Iturbide was backed and influenced by Mexico's Conservativos who favored an independent Mexico with a monarch from one of the European royal families as head of state. When no European royals accepted Mexico's offer (as Spain still had hopes of taking Mexico back), Iturbide was persuaded by his advisors to make himself Emperor in the manner of Napoleon I. Iturbide did this with some genuine reluctance, since he was a sincere believer in the divine right of kings, and thought that as someone without royal blood he was unworthy. On July 21, 1822, he was crowned Agustín I, Constitutional Emperor of Mexico.
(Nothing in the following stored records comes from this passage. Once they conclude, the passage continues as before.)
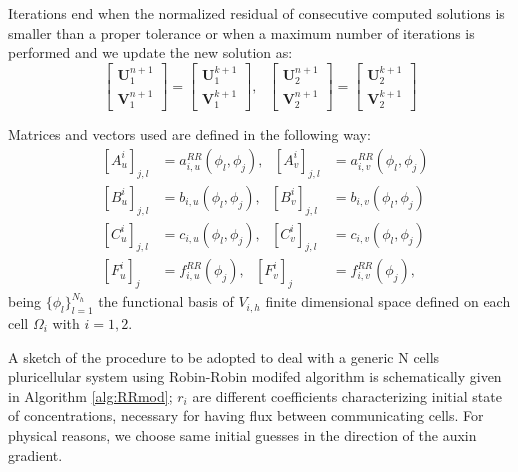 Iterations end when the normalized residual of consecutive computed solutions is smaller than a proper tolerance or when a maximum number of iterations is performed and we update the new solution as:
 $$\begin{bmatrix} \mathbf{U}_1^{n+1} \\ \mathbf{V}_1^{n+1} \end{bmatrix} = \begin{bmatrix} \mathbf{U}_1^{k+1} \\ \mathbf{V}_1^{k+1} \end{bmatrix}, \ \ \ \begin{bmatrix} \mathbf{U}_2^{n+1} \\ \mathbf{V}_2^{n+1} \end{bmatrix} = \begin{bmatrix} \mathbf{U}_2^{k+1} \\ \mathbf{V}_2^{k+1} \end{bmatrix}$$

Matrices and vectors used are defined in the following way:
\begin{equation}
    \begin{aligned}
    & \left[ A_u^i\right]_{j,l} & = a_{i,u}^{RR}(\phi_l, \phi_j), \ \ \ \left[ A_v^i\right]_{j,l} & = a_{i,v}^{RR}(\phi_l, \phi_j) \\
    & \left[ B_u^i\right]_{j,l} & = b_{i,u}(\phi_l, \phi_j), \ \ \ \left[ B_v^i\right]_{j,l} & = b_{i,v}(\phi_l, \phi_j)\\
    & \left[ C_u^i\right]_{j,l} & = c_{i,u}(\phi_l, \phi_j),\ \ \ \left[ C_v^i\right]_{j,l} & = c_{i,v}(\phi_l, \phi_j)\\
    & \left[F_u^i\right]_{j} & = f_{i,u}^{RR}(\phi_j), \ \ \
    \left[F_v^i\right]_{j} & = f_{i,v}^{RR}(\phi_j),
    \end{aligned}
\end{equation}
being $\{\phi_l\}_{l = 1}^{N_h}$ the functional basis of $V_{i,h}$ finite dimensional space defined on each cell $\Omega_i$ with $i =1,2$.

A sketch of the procedure to be adopted to deal with a generic N cells pluricellular system using Robin-Robin modifed algorithm is schematically given in Algorithm \ref{alg:RRmod};
$r_i$ are different coefficients characterizing initial state of concentrations, necessary for having flux between communicating cells. For physical reasons, we choose same initial guesses in the direction of the auxin gradient.

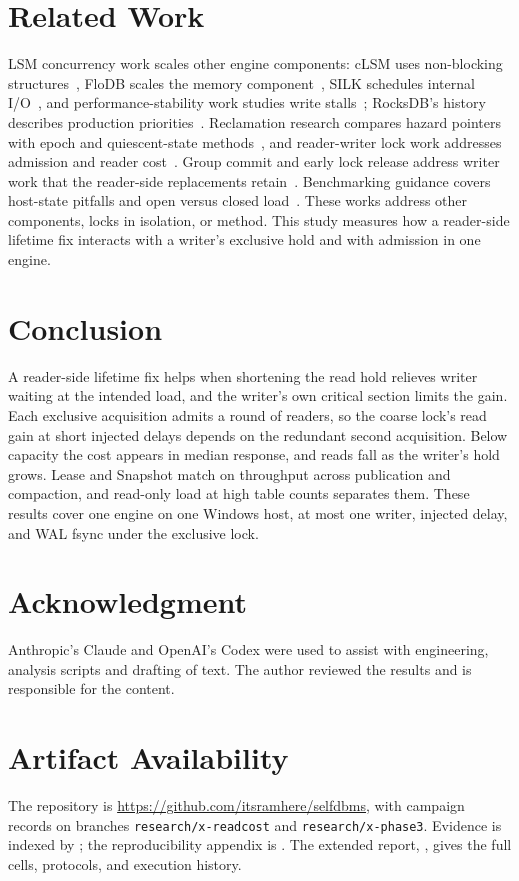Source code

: \documentclass[conference]{IEEEtran}
\begin{document}
\section{Related Work}
LSM concurrency work scales other engine components: cLSM uses non-blocking structures~\cite{golan2015}, FloDB scales the memory component~\cite{flodb2017}, SILK schedules internal I/O~\cite{balmau2019}, and performance-stability work studies write stalls~\cite{luo2019}; RocksDB's history describes production priorities~\cite{dong2021}. Reclamation research compares hazard pointers with epoch and quiescent-state methods~\cite{michael2004,hart2007}, and reader-writer lock work addresses admission and reader cost~\cite{mellor1991,brandenburg2009,calciu2013,liu2014,bravo2019}. Group commit and early lock release address writer work that the reader-side replacements retain~\cite{dewitt1984,aether2010}. Benchmarking guidance covers host-state pitfalls and open versus closed load~\cite{georges2007,hoefler2015,traeger2008,schroeder2006}. These works address other components, locks in isolation, or method. This study measures how a reader-side lifetime fix interacts with a writer's exclusive hold and with admission in one engine.

\section{Conclusion}
A reader-side lifetime fix helps when shortening the read hold relieves writer waiting at the intended load, and the writer's own critical section limits the gain. Each exclusive acquisition admits a round of readers, so the coarse lock's read gain at short injected delays depends on the redundant second acquisition. Below capacity the cost appears in median response, and reads fall as the writer's hold grows. Lease and Snapshot match on throughput across publication and compaction, and read-only load at high table counts separates them. These results cover one engine on one Windows host, at most one writer, injected delay, and WAL fsync under the exclusive lock.

\section*{Acknowledgment}
Anthropic's Claude and OpenAI's Codex were used to assist with engineering, analysis scripts and drafting of text. The author reviewed the results and is responsible for the content.
\section*{Artifact Availability}
The repository is \url{https://github.com/itsramhere/selfdbms}, with campaign records on branches \texttt{research/x-readcost} and \texttt{research/x-phase3}. Evidence is indexed by ; the reproducibility appendix is . The extended report, , gives the full cells, protocols, and execution history.
\end{document}

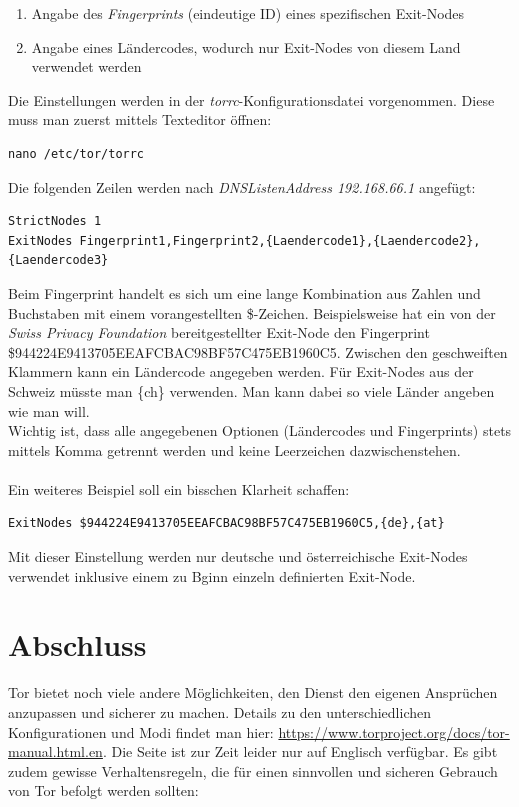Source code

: \begin{enumerate}
\item Angabe des \textit{Fingerprints} (eindeutige ID) eines spezifischen Exit-Nodes
\item Angabe eines Ländercodes, wodurch nur Exit-Nodes von diesem Land verwendet werden
\end{enumerate}

Die Einstellungen werden in der \textit{torrc}-Konfigurationsdatei vorgenommen. Diese  muss man zuerst mittels Texteditor öffnen:

\begin{lstlisting}
nano /etc/tor/torrc
\end{lstlisting}

Die folgenden Zeilen werden nach \textit{DNSListenAddress 192.168.66.1} angefügt:

\begin{lstlisting}
StrictNodes 1
ExitNodes Fingerprint1,Fingerprint2,{Laendercode1},{Laendercode2},{Laendercode3}
\end{lstlisting}

Beim Fingerprint handelt es sich um eine lange Kombination aus Zahlen und Buchstaben mit einem vorangestellten \$-Zeichen. Beispielsweise hat ein von der \textit{Swiss Privacy Foundation} bereitgestellter Exit-Node den Fingerprint \$944224E9413705EEAFCBAC98BF57C475EB1960C5.
Zwischen den geschweiften Klammern kann ein Ländercode angegeben werden. Für Exit-Nodes aus der Schweiz müsste man \{ch\} verwenden. Man kann dabei so viele Länder angeben wie man will. 
\\
Wichtig ist, dass alle angegebenen Optionen (Ländercodes und Fingerprints) stets mittels Komma getrennt werden und keine Leerzeichen dazwischenstehen.
\\
\\
Ein weiteres Beispiel soll ein bisschen Klarheit schaffen:

\begin{lstlisting}
ExitNodes $944224E9413705EEAFCBAC98BF57C475EB1960C5,{de},{at}
\end{lstlisting}

Mit dieser Einstellung werden nur deutsche und österreichische Exit-Nodes verwendet inklusive einem zu Bginn einzeln definierten Exit-Node.

\section{Abschluss}
Tor bietet noch viele andere Möglichkeiten, den Dienst den eigenen Ansprüchen anzupassen und sicherer zu machen. Details zu den unterschiedlichen Konfigurationen und Modi findet man hier: \url{https://www.torproject.org/docs/tor-manual.html.en}. Die Seite ist zur Zeit leider nur auf Englisch verfügbar. Es gibt zudem gewisse Verhaltensregeln, die für einen sinnvollen und sicheren Gebrauch von Tor befolgt werden sollten: 

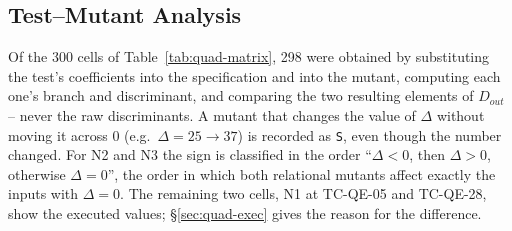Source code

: \documentclass[11pt,a4paper]{article}
\begin{document}
\subsection{Test--Mutant Analysis}
\label{sec:quad-matrix}

Of the 300 cells of Table~\ref{tab:quad-matrix}, 298 were obtained by substituting the
test's coefficients into the specification and into the mutant, computing
each one's branch and discriminant, and comparing the two resulting elements
of \(D_{out}\) -- never the raw discriminants. A mutant that changes the value
of \(\Delta\) without moving it across \(0\) (e.g.\ \(\Delta=25\to37\)) is
recorded as \texttt{S}, even though the number changed. For N2 and N3 the
sign is classified in the order ``\(\Delta<0\), then \(\Delta>0\),
otherwise \(\Delta=0\)'', the order in which both relational mutants affect
exactly the inputs with \(\Delta=0\). The remaining two cells, N1 at TC-QE-05 and TC-QE-28, show the executed values; \S\ref{sec:quad-exec} gives the reason for the difference.
\end{document}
Iturbide attempted to run the nation as he had led the army, giving orders and commanding that those who disagreed with him be imprisioned. Opposition to his administration soon grew, and in 1823 various regional governors and military commanders, among them Guadalupe Victoria and Antonio López de Santa Anna, issued the Plan de Casa Mata, calling for Iturbide's overthrow and declaring Mexico a Republic. On 19 March, 1823, Iturbide abdicated and agreed to leave the country without a fight, in exchange for which he was granted a pension. He sailed to exile in Italy, then moved to London where he published his autobiography Statement of Some of the Principal Events in the Public Life of Agustín de Iturbide. He decided to return to Mexico, and landed there in Tamaulipas on July 15, 1824, where he was immediately arrested and soon after shot by the local authorities.
In 1838 the Conservativo government of Anastasio Bustamante moved Iturbide's body to the Cathedral in Mexico City and reburried him in splendor with the title of "National Liberator".
In 1865 Iturbide's grandson Agustín de Iturbide y Green was named heir to the nation's only other emperor Maximilian of Mexico.